Zhao Huanhuan sudah tidak memperhatikan kedua anjing itu lagi, melainkan diam-diam mengamati Qin Nan.

Entah sejak kapan, Qin Nan telah menggendong seekor kucing, dikelilingi oleh dua gadis, salah satunya Su Yuying. Su Yuying yang tadi masih takut pada anjing, kini pura-pura suka pada kucing dan bermain-main di samping Qin Nan.

“Di mana-mana ada saja perempuan penggoda seperti dia.” Zhao Huanhuan bergumam kesal.

“Itu kucing yang digendong Qin Nan, kucing peliharaanmu, ya?” tanya Ji Yao.

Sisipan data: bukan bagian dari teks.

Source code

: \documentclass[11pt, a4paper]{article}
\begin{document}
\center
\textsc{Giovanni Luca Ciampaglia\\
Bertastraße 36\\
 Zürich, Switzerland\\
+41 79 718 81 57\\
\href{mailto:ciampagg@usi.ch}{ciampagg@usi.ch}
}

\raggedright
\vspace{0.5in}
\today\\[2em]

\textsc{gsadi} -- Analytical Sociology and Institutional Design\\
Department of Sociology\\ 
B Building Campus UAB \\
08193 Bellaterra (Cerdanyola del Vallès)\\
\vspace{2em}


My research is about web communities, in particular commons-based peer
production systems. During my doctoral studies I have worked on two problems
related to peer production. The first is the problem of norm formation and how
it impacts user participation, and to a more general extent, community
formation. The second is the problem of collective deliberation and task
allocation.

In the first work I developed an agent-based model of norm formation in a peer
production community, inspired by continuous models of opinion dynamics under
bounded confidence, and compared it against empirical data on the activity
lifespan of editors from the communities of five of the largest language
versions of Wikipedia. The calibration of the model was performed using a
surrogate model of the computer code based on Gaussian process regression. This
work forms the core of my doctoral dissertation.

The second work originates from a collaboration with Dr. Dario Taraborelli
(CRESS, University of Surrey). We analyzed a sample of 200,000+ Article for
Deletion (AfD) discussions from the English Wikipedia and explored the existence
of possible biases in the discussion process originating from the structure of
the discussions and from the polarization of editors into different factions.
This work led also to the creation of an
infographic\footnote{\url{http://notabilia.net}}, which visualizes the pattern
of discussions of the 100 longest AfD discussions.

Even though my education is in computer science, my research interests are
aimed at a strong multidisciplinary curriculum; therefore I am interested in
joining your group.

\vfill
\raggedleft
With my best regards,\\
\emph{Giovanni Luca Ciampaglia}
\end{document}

“Sepertinya itu kucing yang beberapa hari lalu aku temukan di pinggir jalan, lalu kucing itu sempat kabur, ternyata hari ini kembali.” Zhao Huanhuan tampak bingung.

“Cepat ke sana, tanya dari mana Qin Nan menemukan kucing itu.” Ji Yao mengedipkan mata pada Zhao Huanhuan.

Zhao Huanhuan langsung paham maksudnya. Ini kesempatan bagus untuk mendekati Qin Nan. Dengan riang, Zhao Huanhuan mengangkat ujung roknya dan melangkah ke arah Qin Nan.

Ji Yao menoleh, dan melihat Daxian sudah ada di bawah sofa, sedang menghajar Shandian habis-habisan. Gaya rambut Shandian yang tadinya rapi kini berantakan, bulu-bulu rontok berserakan di lantai. Kedua mata indah Shandian juga membengkak akibat dipukul, terpojok di sudut dinding dengan ekspresi menyedihkan.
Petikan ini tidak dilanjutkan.